ASSE : Pauly et Roussey auraient fait capoter un autre projet de reprise du club !
Jérôme de BontinCredit Photo - Icon Sport
par Laurent HESS
PROJET

ASSE : Pauly et Roussey auraient fait capoter un autre projet de reprise du club !

Lors de leur conférence de presse ce mercredi, Jacques Pauly et Laurent Roussey ont laissé entendre qu'ils n'avaient pas été étrangers à l'échec des négociations entre l'ASSE et le groupe américain Peak6 il y a trois ans...

Zapping But! Football Club ASSE : Top 10 des salaires de la saison 2020 / 2021

Ce mercredi, Jacques Pauly a présenté son projet de reprise pour l'ASSE, aux côtés de Philippe Miozzo, directeur général de l'association X3 France, qui pèserait 69 milliards d'Euros, et de Laurent Roussey, promis au poste de Directeur sportif en cas de réussite du projet. Lors de cette conférence de presse, Pauly est revenu sur l'affaire qui l'oppose au Crédit Agricole. Celle-ci date de 2009, quand il avait voulu racheter les parts de Roland Romeyer de d'Adao Carvalho, qui vient lui-même de finir de purger une peine d'un an de prison, à La Talaudière (il a été libéré hier). « Romeyer voulait nous vendre 40% des parts alors qu'il n'en détenait que 20%, il n'avait pas à gérer les 20% de Carvalho », a expliqué Pauly.

A VOIR AUSSI : TOUTE L'ACTUALITE DE L'ASSE

En 2016, Peak6 se serait retiré après leur intervention

Lequel est revenu sur une autre affaire... « En 2018, quand le groupe américain Peak6 a voulu racheter l'ASSE, je suis allé à la Banque Lazard chargé d'étudier les offres.

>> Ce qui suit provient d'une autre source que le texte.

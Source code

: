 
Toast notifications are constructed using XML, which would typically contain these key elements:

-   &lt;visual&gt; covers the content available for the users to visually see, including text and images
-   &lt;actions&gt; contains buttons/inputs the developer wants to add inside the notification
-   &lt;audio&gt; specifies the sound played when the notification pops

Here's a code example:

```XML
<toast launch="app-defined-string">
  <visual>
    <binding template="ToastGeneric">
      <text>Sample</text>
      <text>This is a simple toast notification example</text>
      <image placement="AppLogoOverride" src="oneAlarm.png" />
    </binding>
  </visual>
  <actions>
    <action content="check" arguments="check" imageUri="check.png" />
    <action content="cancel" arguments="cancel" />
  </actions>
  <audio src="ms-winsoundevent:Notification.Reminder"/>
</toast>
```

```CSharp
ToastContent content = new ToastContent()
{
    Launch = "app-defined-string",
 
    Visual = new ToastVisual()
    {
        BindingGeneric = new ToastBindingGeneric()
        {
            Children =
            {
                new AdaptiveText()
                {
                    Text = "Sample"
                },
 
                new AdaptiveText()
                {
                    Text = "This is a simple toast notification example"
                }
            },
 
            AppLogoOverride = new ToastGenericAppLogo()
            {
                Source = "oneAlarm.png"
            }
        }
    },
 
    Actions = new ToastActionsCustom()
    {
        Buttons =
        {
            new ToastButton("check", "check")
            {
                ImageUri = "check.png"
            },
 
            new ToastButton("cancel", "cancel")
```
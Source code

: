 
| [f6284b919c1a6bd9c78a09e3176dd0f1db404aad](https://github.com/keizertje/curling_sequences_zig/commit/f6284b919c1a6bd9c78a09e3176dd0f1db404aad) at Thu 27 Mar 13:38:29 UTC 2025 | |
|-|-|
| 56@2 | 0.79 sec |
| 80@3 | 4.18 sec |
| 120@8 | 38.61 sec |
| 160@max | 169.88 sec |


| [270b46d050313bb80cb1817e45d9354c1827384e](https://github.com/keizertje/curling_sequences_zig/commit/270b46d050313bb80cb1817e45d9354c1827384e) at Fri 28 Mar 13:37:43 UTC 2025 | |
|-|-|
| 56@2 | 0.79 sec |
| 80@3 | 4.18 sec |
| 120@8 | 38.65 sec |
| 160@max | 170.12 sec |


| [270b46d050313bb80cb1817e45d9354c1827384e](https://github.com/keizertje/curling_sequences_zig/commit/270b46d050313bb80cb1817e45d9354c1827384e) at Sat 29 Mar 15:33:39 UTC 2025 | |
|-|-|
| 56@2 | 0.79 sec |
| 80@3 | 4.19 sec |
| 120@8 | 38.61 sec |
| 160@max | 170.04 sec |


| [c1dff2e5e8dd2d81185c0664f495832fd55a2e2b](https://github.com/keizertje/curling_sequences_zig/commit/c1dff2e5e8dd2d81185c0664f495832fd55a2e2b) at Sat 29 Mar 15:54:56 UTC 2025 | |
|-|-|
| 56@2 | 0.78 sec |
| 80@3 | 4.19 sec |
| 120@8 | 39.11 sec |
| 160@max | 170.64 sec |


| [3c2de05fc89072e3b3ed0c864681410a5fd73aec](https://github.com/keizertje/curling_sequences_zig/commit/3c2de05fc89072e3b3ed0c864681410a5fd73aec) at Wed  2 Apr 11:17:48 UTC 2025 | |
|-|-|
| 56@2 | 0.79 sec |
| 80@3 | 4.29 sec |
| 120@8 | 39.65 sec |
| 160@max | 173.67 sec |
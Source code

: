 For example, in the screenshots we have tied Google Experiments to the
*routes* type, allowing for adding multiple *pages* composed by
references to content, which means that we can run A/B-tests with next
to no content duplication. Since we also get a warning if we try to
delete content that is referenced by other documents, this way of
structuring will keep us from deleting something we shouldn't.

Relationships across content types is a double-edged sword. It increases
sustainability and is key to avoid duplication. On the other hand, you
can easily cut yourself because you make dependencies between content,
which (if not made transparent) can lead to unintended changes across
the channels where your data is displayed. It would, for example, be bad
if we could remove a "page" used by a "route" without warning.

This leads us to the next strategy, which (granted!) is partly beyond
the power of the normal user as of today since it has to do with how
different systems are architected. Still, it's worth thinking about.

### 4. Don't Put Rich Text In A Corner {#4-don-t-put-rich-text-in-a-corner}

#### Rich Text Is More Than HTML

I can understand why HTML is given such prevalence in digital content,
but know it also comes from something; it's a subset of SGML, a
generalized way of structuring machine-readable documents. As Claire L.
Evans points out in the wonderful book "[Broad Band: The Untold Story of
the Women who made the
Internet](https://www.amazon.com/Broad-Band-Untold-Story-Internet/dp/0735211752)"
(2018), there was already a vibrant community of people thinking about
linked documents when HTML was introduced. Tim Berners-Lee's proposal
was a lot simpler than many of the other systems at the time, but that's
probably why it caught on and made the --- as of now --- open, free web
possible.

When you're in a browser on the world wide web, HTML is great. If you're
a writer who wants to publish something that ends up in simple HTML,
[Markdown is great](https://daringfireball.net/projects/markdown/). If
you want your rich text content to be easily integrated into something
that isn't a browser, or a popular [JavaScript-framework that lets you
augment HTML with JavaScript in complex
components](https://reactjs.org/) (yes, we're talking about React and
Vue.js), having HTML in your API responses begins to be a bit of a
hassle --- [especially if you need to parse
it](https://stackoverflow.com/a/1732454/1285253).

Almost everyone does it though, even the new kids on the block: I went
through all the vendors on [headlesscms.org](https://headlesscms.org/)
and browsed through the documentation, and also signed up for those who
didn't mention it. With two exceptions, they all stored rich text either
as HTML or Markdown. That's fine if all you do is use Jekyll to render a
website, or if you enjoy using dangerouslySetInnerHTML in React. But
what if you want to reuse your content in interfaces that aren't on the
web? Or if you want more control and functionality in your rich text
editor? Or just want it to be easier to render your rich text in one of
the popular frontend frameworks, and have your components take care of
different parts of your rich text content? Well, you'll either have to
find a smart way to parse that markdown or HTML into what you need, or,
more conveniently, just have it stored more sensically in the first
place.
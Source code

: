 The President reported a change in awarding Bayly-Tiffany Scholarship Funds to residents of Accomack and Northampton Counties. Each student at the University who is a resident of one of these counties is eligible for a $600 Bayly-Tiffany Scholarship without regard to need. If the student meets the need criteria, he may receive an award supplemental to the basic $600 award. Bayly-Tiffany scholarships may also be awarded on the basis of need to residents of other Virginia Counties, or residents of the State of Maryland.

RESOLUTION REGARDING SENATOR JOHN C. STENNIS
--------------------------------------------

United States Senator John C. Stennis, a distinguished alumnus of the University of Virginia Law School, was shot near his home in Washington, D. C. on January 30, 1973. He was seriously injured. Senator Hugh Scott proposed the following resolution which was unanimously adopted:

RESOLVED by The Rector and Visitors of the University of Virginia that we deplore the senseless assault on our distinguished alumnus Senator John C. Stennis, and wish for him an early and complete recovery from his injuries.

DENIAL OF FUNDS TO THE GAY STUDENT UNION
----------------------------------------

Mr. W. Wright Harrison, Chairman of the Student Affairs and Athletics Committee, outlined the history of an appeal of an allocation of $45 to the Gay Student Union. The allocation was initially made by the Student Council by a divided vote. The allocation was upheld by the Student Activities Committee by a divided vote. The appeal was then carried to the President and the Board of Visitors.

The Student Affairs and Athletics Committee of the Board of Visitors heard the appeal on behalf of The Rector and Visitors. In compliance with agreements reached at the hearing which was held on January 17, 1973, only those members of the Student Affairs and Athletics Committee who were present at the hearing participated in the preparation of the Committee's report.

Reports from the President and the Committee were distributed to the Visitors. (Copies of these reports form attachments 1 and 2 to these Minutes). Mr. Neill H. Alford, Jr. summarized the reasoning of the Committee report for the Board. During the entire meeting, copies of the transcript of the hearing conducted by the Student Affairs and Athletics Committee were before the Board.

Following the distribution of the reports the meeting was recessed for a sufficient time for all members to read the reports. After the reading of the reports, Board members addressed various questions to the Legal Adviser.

C'était par une fédération de banques privées que le groupe devait racheter Saint-Etienne. Je leur ai dit qu'il y avait des plaintes en cours, trois plaintes, suite à l'affaire du Crédit Agricole. Et dans la foulée, leur projet a été abandonné. Je leur avais envoyé les documents en leur disant que le dossier était entre les mains de la justice. » C'est Jérôme de Bontin, ancien président de l'AS Monaco, alors mandaté par le groupe américain et pressenti pour prendre la présidence de l'ASSE, qui aurait été alerté de « l'affaire » par Pauly et ses associés.